Fig. 9: Spatial and temporal filters of biological RGC data revealed by full CNN model. (A) Receptive fields as spatial STA of the example cell and CNN prediction. Temporal filters are also recovered by CNN. (B) Visualizing CNN model components of both conv filters and average features represented by each filter in both spatial and temporal dimension. (C) Neuronal response predicted CNN visualized by RGC data spike rasters (upper), CNN spike rasters (middle), and their firing rates. (D-F) Transfer prediction by full CNN models for a population of 10 RGCs. All plots have the same meanings as Fig. 8. (G) CNN prediction improved with temporal filter included, but transfer prediction is worse in general. Performance (CC) matrix shown as a scatter plot of CNN without temporal filter (Fig. 8) v.s. full CNN with temporal filter. Black indicates transfer prediction, red indicates target prediction.
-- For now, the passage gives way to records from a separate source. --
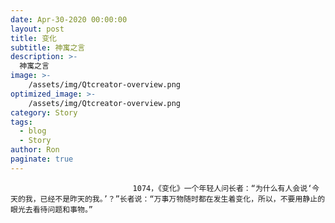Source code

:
 ```yaml
---
date: Apr-30-2020 00:00:00
layout: post
title: 变化
subtitle: 神寓之言
description: >-
  神寓之言
image: >-
    /assets/img/Qtcreator-overview.png
optimized_image: >-
    /assets/img/Qtcreator-overview.png
category: Story
tags:
  - blog
  - Story
author: Ron
paginate: true
---
```


							　　1074，《变化》一个年轻人问长者：“为什么有人会说‘今天的我，已经不是昨天的我。’？”长者说：“万事万物随时都在发生着变化，所以，不要用静止的眼光去看待问题和事物。”
							
							
						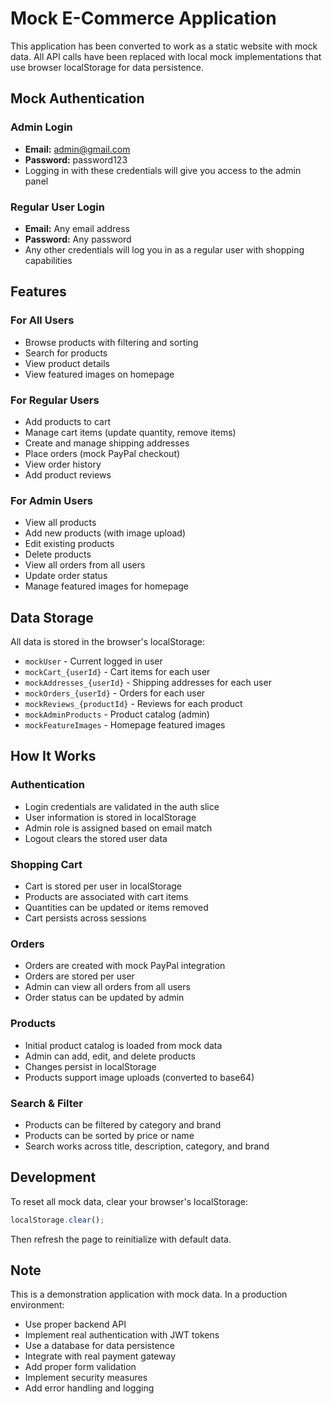 # Mock E-Commerce Application

This application has been converted to work as a static website with mock data. All API calls have been replaced with local mock implementations that use browser localStorage for data persistence.

## Mock Authentication

### Admin Login

- **Email:** admin@gmail.com
- **Password:** password123
- Logging in with these credentials will give you access to the admin panel

### Regular User Login

- **Email:** Any email address
- **Password:** Any password
- Any other credentials will log you in as a regular user with shopping capabilities

## Features

### For All Users

- Browse products with filtering and sorting
- Search for products
- View product details
- View featured images on homepage

### For Regular Users

- Add products to cart
- Manage cart items (update quantity, remove items)
- Create and manage shipping addresses
- Place orders (mock PayPal checkout)
- View order history
- Add product reviews

### For Admin Users

- View all products
- Add new products (with image upload)
- Edit existing products
- Delete products
- View all orders from all users
- Update order status
- Manage featured images for homepage

## Data Storage

All data is stored in the browser's localStorage:

- `mockUser` - Current logged in user
- `mockCart_{userId}` - Cart items for each user
- `mockAddresses_{userId}` - Shipping addresses for each user
- `mockOrders_{userId}` - Orders for each user
- `mockReviews_{productId}` - Reviews for each product
- `mockAdminProducts` - Product catalog (admin)
- `mockFeatureImages` - Homepage featured images

## How It Works

### Authentication

- Login credentials are validated in the auth slice
- User information is stored in localStorage
- Admin role is assigned based on email match
- Logout clears the stored user data

### Shopping Cart

- Cart is stored per user in localStorage
- Products are associated with cart items
- Quantities can be updated or items removed
- Cart persists across sessions

### Orders

- Orders are created with mock PayPal integration
- Orders are stored per user
- Admin can view all orders from all users
- Order status can be updated by admin

### Products

- Initial product catalog is loaded from mock data
- Admin can add, edit, and delete products
- Changes persist in localStorage
- Products support image uploads (converted to base64)

### Search & Filter

- Products can be filtered by category and brand
- Products can be sorted by price or name
- Search works across title, description, category, and brand

## Development

To reset all mock data, clear your browser's localStorage:

```javascript
localStorage.clear();
```

Then refresh the page to reinitialize with default data.

## Note

This is a demonstration application with mock data. In a production environment:

- Use proper backend API
- Implement real authentication with JWT tokens
- Use a database for data persistence
- Integrate with real payment gateway
- Add proper form validation
- Implement security measures
- Add error handling and logging
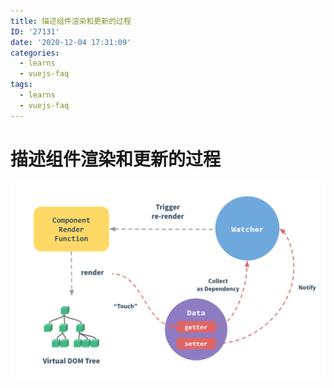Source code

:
 ```yaml
---
title: 描述组件渲染和更新的过程
ID: '27131'
date: '2020-12-04 17:31:09'
categories:
  - learns
  - vuejs-faq
tags:
  - learns
  - vuejs-faq
---
```


# 描述组件渲染和更新的过程

![](./images/3061191963.png)
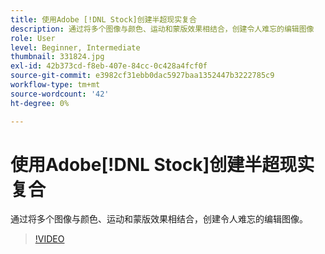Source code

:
 ```yaml
---
title: 使用Adobe [!DNL Stock]创建半超现实复合
description: 通过将多个图像与颜色、运动和蒙版效果相结合，创建令人难忘的编辑图像
role: User
level: Beginner, Intermediate
thumbnail: 331824.jpg
exl-id: 42b373cd-f8eb-407e-84cc-0c428a4fcf0f
source-git-commit: e3982cf31ebb0dac5927baa1352447b3222785c9
workflow-type: tm+mt
source-wordcount: '42'
ht-degree: 0%

---
```


# 使用Adobe[!DNL Stock]创建半超现实复合

通过将多个图像与颜色、运动和蒙版效果相结合，创建令人难忘的编辑图像。

>[!VIDEO](https://video.tv.adobe.com/v/331824?hidetitle=true)
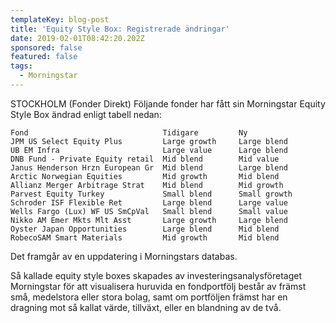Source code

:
 ```yaml
---
templateKey: blog-post
title: 'Equity Style Box: Registrerade ändringar'
date: 2019-02-01T08:42:20.202Z
sponsored: false
featured: false
tags:
  - Morningstar
---
```

STOCKHOLM (Fonder Direkt) Följande fonder har fått sin Morningstar Equity Style Box ändrad enligt tabell nedan:

```
Fond                              Tidigare         Ny          
JPM US Select Equity Plus         Large growth     Large blend 
UB EM Infra                       Large value      Large blend 
DNB Fund - Private Equity retail  Mid blend        Mid value   
Janus Henderson Hrzn European Gr  Mid blend        Large blend 
Arctic Norwegian Equities         Mid growth       Mid blend   
Allianz Merger Arbitrage Strat    Mid blend        Mid growth  
Parvest Equity Turkey             Small blend      Small growth
Schroder ISF Flexible Ret         Large blend      Large value 
Wells Fargo (Lux) WF US SmCpVal   Small blend      Small value 
Nikko AM Emer Mkts Mlt Asst       Large growth     Large blend 
Oyster Japan Opportunities        Large blend      Mid blend   
RobecoSAM Smart Materials         Mid growth       Mid blend  
```
Det framgår av en uppdatering i Morningstars databas.

Så kallade equity style boxes skapades av investeringsanalysföretaget Morningstar för att visualisera huruvida en fondportfölj består av främst små, medelstora eller stora bolag, samt om portföljen främst har en dragning mot så kallat värde, tillväxt, eller en blandning av de två.
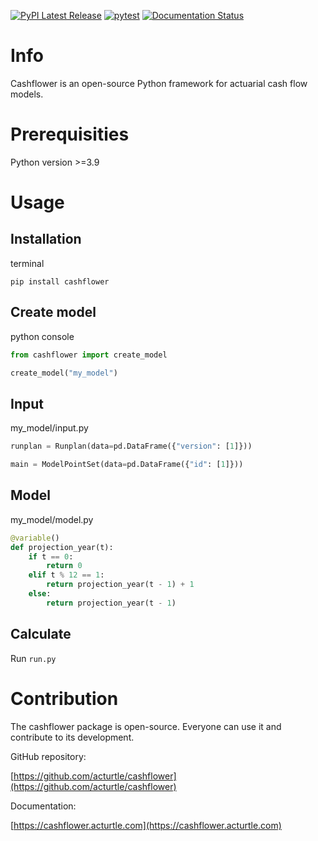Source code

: [![PyPI Latest Release](https://img.shields.io/pypi/v/cashflower.svg)](https://pypi.org/project/cashflower/)
[![pytest](https://github.com/acturtle/cashflower/actions/workflows/pytest.yml/badge.svg?branch=main)](https://github.com/acturtle/cashflower/actions/workflows/pytest.yml)
[![Documentation Status](https://readthedocs.org/projects/cashflower/badge/)](https://cashflower.acturtle.com)

# Info

Cashflower is an open-source Python framework for actuarial cash flow models.

# Prerequisities

Python version >=3.9

# Usage

## Installation

terminal
```
pip install cashflower
```

## Create model

python console
```python
from cashflower import create_model

create_model("my_model")
```

## Input

my_model/input.py
```python
runplan = Runplan(data=pd.DataFrame({"version": [1]}))

main = ModelPointSet(data=pd.DataFrame({"id": [1]}))
```

## Model

my_model/model.py
```python
@variable()
def projection_year(t):
    if t == 0:
        return 0
    elif t % 12 == 1:
        return projection_year(t - 1) + 1
    else:
        return projection_year(t - 1)
```

## Calculate

Run `run.py`

# Contribution

The cashflower package is open-source. Everyone can use it and contribute to its development.

GitHub repository:

[https://github.com/acturtle/cashflower](https://github.com/acturtle/cashflower)

Documentation:

[https://cashflower.acturtle.com](https://cashflower.acturtle.com)
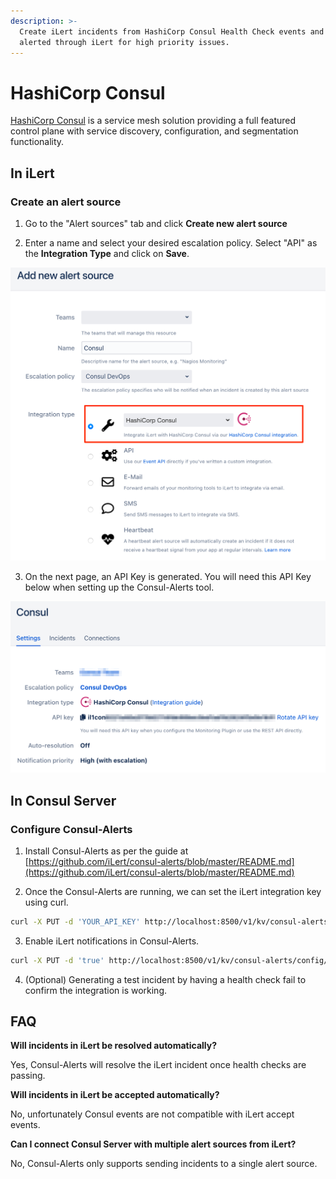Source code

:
 ```yaml
---
description: >-
  Create iLert incidents from HashiCorp Consul Health Check events and get
  alerted through iLert for high priority issues.
---
```


# HashiCorp Consul

[HashiCorp Consul](https://www.consul.io/) is a service mesh solution providing a full featured control plane with service discovery, configuration, and segmentation functionality.

## In iLert <a id="in-ilert"></a>

### Create an alert source <a id="create-alert-source"></a>

1. Go to the "Alert sources" tab and click **Create new alert source**

2. Enter a name and select your desired escalation policy. Select "API" as the **Integration Type** and click on **Save**.

![](../.gitbook/assets/ilert%20%2828%29.png)

3. On the next page, an API Key is generated. You will need this API Key below when setting up the Consul-Alerts tool.

![](../.gitbook/assets/ilert%20%2829%29.png)

## In Consul Server <a id="in-topdesk"></a>

### Configure Consul-Alerts

1. Install Consul-Alerts as per the guide at [https://github.com/iLert/consul-alerts/blob/master/README.md](https://github.com/iLert/consul-alerts/blob/master/README.md)

2. Once the Consul-Alerts are running, we can set the iLert integration key using curl.

```bash
curl -X PUT -d 'YOUR_API_KEY' http://localhost:8500/v1/kv/consul-alerts/config/notifiers/ilert/api-key
```

3. Enable iLert notifications in Consul-Alerts.

```bash
curl -X PUT -d 'true' http://localhost:8500/v1/kv/consul-alerts/config/notifiers/ilert/enabled
```

4.  \(Optional\) Generating a test incident by having a health check fail to confirm the integration is working.

## FAQ <a id="faq"></a>

**Will incidents in iLert be resolved automatically?**

Yes, Consul-Alerts will resolve the iLert incident once health checks are passing.

**Will incidents in iLert be accepted automatically?**

No, unfortunately Consul events are not compatible with iLert accept events.

**Can I connect Consul Server with multiple alert sources from iLert?**

No, Consul-Alerts only supports sending incidents to a single alert source.

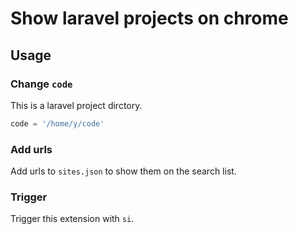 # Show laravel projects on chrome

## Usage

### Change `code`

This is a laravel project dirctory.

```python
code = '/home/y/code'
```

### Add urls

Add urls to `sites.json` to show them on the search list.

### Trigger

Trigger this extension with `si`.
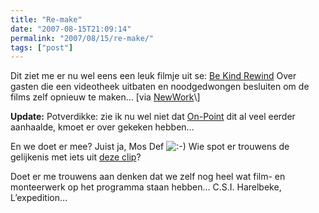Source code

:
 ```yaml
---
title: "Re-make"
date: "2007-08-15T21:09:14"
permalink: "2007/08/15/re-make/"
tags: ["post"]
---
```

Dit ziet me er nu wel eens een leuk filmje uit se: [Be Kind Rewind](http://www.movieweb.com/video/V07H7amDHILQRV "http://www.movieweb.com/video/V07H7amDHILQRV") Over gasten die een videotheek uitbaten en noodgedwongen besluiten om de films zelf opnieuw te maken… \[via [NewWork](http://www.ilovenewwork.com/2007/08/14/be-kind-rewind/ "http://www.ilovenewwork.com/2007/08/14/be-kind-rewind/")\]

**Update:** Potverdikke: zie ik nu wel niet dat [On-Point](http://www.on-point.be/?p=806 "http://www.on-point.be/?p=806") dit al veel eerder aanhaalde, kmoet er over gekeken hebben…

En we doet er mee? Juist ja, Mos Def ![:-)](http://www.donebysimon.be/blog/wp-includes/images/smilies/icon_smile.gif) Wie spot er trouwens de gelijkenis met iets uit [deze clip](http://www.youtube.com/watch?v=Rx5aVI2zsFE "http://www.youtube.com/watch?v=Rx5aVI2zsFE")?

Doet er me trouwens aan denken dat we zelf nog heel wat film- en monteerwerk op het programma staan hebben… C.S.I. Harelbeke, L’expedition…
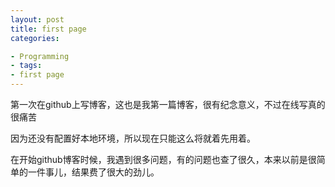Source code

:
 ```yaml
---
layout: post 
title: first page 
categories:

- Programming 
- tags:
- first page
---
```


第一次在github上写博客，这也是我第一篇博客，很有纪念意义，不过在线写真的很痛苦

因为还没有配置好本地环境，所以现在只能这么将就着先用着。

在开始github博客时候，我遇到很多问题，有的问题也查了很久，本来以前是很简单的一件事儿，结果费了很大的劲儿。
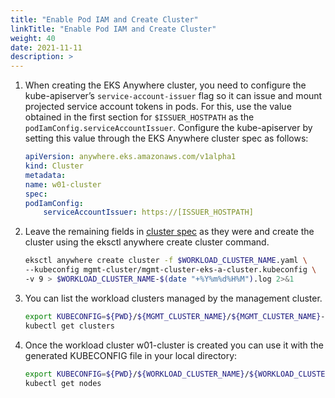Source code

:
 ```yaml
---
title: "Enable Pod IAM and Create Cluster"
linkTitle: "Enable Pod IAM and Create Cluster"
weight: 40
date: 2021-11-11
description: >  
---
```


1. When creating the EKS Anywhere cluster, you need to configure the kube-apiserver’s `service-account-issuer` flag so it can issue and mount projected service account tokens in pods. For this, use the value obtained in the first section for `$ISSUER_HOSTPATH` as the `podIamConfig.serviceAccountIssuer`. Configure the kube-apiserver by setting this value through the EKS Anywhere cluster spec as follows:

    ```yaml
    apiVersion: anywhere.eks.amazonaws.com/v1alpha1
    kind: Cluster
    metadata:
    name: w01-cluster
    spec:
    podIamConfig:
        serviceAccountIssuer: https://[ISSUER_HOSTPATH]
    ```

1. Leave the remaining fields in [cluster spec](https://anywhere.eks.amazonaws.com/docs/reference/clusterspec/) as they were and create the cluster using the eksctl anywhere create cluster command.

    ```bash
    eksctl anywhere create cluster -f $WORKLOAD_CLUSTER_NAME.yaml \
    --kubeconfig mgmt-cluster/mgmt-cluster-eks-a-cluster.kubeconfig \
    -v 9 > $WORKLOAD_CLUSTER_NAME-$(date "+%Y%m%d%H%M").log 2>&1
    ```

1. You can list the workload clusters managed by the management cluster.

    ```bash
    export KUBECONFIG=${PWD}/${MGMT_CLUSTER_NAME}/${MGMT_CLUSTER_NAME}-eks-a-cluster.kubeconfig
    kubectl get clusters
    ```

1. Once the workload cluster w01-cluster is created you can use it with the generated KUBECONFIG file in your local directory:

    ```bash
    export KUBECONFIG=${PWD}/${WORKLOAD_CLUSTER_NAME}/${WORKLOAD_CLUSTER_NAME}-eks-a-cluster.kubeconfig
    kubectl get nodes
    ```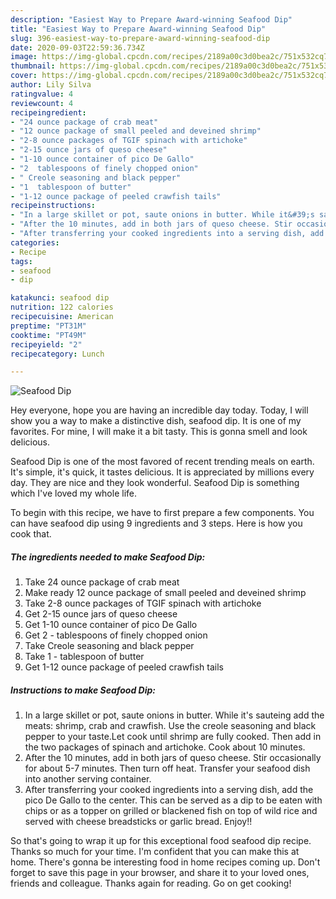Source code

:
 ```yaml
---
description: "Easiest Way to Prepare Award-winning Seafood Dip"
title: "Easiest Way to Prepare Award-winning Seafood Dip"
slug: 396-easiest-way-to-prepare-award-winning-seafood-dip
date: 2020-09-03T22:59:36.734Z
image: https://img-global.cpcdn.com/recipes/2189a00c3d0bea2c/751x532cq70/seafood-dip-recipe-main-photo.jpg
thumbnail: https://img-global.cpcdn.com/recipes/2189a00c3d0bea2c/751x532cq70/seafood-dip-recipe-main-photo.jpg
cover: https://img-global.cpcdn.com/recipes/2189a00c3d0bea2c/751x532cq70/seafood-dip-recipe-main-photo.jpg
author: Lily Silva
ratingvalue: 4
reviewcount: 4
recipeingredient:
- "24 ounce package of crab meat"
- "12 ounce package of small peeled and deveined shrimp"
- "2-8 ounce packages of TGIF spinach with artichoke"
- "2-15 ounce jars of queso cheese"
- "1-10 ounce container of pico De Gallo"
- "2  tablespoons of finely chopped onion"
- " Creole seasoning and black pepper"
- "1  tablespoon of butter"
- "1-12 ounce package of peeled crawfish tails"
recipeinstructions:
- "In a large skillet or pot, saute onions in butter. While it&#39;s sauteing add the meats: shrimp, crab and crawfish. Use the creole seasoning and black pepper to your taste.Let cook until shrimp are fully cooked. Then add in the two packages of spinach and artichoke. Cook about 10 minutes."
- "After the 10 minutes, add in both jars of queso cheese. Stir occasionally for about 5-7 minutes. Then turn off heat. Transfer your seafood dish into another serving container."
- "After transferring your cooked ingredients into a serving dish, add the pico De Gallo to the center. This can be served as a dip to be eaten with chips or as a topper on grilled or blackened fish on top of wild rice and served with cheese breadsticks or garlic bread. Enjoy!!"
categories:
- Recipe
tags:
- seafood
- dip

katakunci: seafood dip 
nutrition: 122 calories
recipecuisine: American
preptime: "PT31M"
cooktime: "PT49M"
recipeyield: "2"
recipecategory: Lunch

---
```



![Seafood Dip](https://img-global.cpcdn.com/recipes/2189a00c3d0bea2c/751x532cq70/seafood-dip-recipe-main-photo.jpg)

Hey everyone, hope you are having an incredible day today. Today, I will show you a way to make a distinctive dish, seafood dip. It is one of my favorites. For mine, I will make it a bit tasty. This is gonna smell and look delicious.

Seafood Dip is one of the most favored of recent trending meals on earth. It's simple, it's quick, it tastes delicious. It is appreciated by millions every day. They are nice and they look wonderful. Seafood Dip is something which I've loved my whole life.




To begin with this recipe, we have to first prepare a few components. You can have seafood dip using 9 ingredients and 3 steps. Here is how you cook that.

<!--inarticleads1-->

##### The ingredients needed to make Seafood Dip:

1. Take 24 ounce package of crab meat
1. Make ready 12 ounce package of small peeled and deveined shrimp
1. Take 2-8 ounce packages of TGIF spinach with artichoke
1. Get 2-15 ounce jars of queso cheese
1. Get 1-10 ounce container of pico De Gallo
1. Get 2 - tablespoons of finely chopped onion
1. Take  Creole seasoning and black pepper
1. Take 1 - tablespoon of butter
1. Get 1-12 ounce package of peeled crawfish tails




<!--inarticleads2-->

##### Instructions to make Seafood Dip:

1. In a large skillet or pot, saute onions in butter. While it&#39;s sauteing add the meats: shrimp, crab and crawfish. Use the creole seasoning and black pepper to your taste.Let cook until shrimp are fully cooked. Then add in the two packages of spinach and artichoke. Cook about 10 minutes.
1. After the 10 minutes, add in both jars of queso cheese. Stir occasionally for about 5-7 minutes. Then turn off heat. Transfer your seafood dish into another serving container.
1. After transferring your cooked ingredients into a serving dish, add the pico De Gallo to the center. This can be served as a dip to be eaten with chips or as a topper on grilled or blackened fish on top of wild rice and served with cheese breadsticks or garlic bread. Enjoy!!




So that's going to wrap it up for this exceptional food seafood dip recipe. Thanks so much for your time. I'm confident that you can make this at home. There's gonna be interesting food in home recipes coming up. Don't forget to save this page in your browser, and share it to your loved ones, friends and colleague. Thanks again for reading. Go on get cooking!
Iii-C Transfer learning across different RGCs

Given there is a population of RGCs recorded experimentally and then modeled by CNN, one can study the behavior of transfer learning, or the generalization ability of CNN model, i.e., using the CNN model learned from one RGC to predicate the response of another RGC. Several scenarios of transfer learning are commonly used in deep learning, including using a pre-trained model directly, fine-tuning a pre-trained model, or fixing features of a pre-trained model but adjusting dense layer [47]. Here we took the approach to use a pre-trained CNN directly from one RGC to other different RGCs. This is suitable for our experimental setup, as a large full-size of white noise images were presented to all RGCs of a population at one time. Different RGCs are sitting at different spatial locations of images, therefore they are seeing parts of the whole image. However, due to the nature of white noise images, the statistics of the ensemble input images are the same, or at least closely similar to Gaussian, across different RGCs. Thus, one expects that the transfer learning of CNN model, in this case, has a good performance.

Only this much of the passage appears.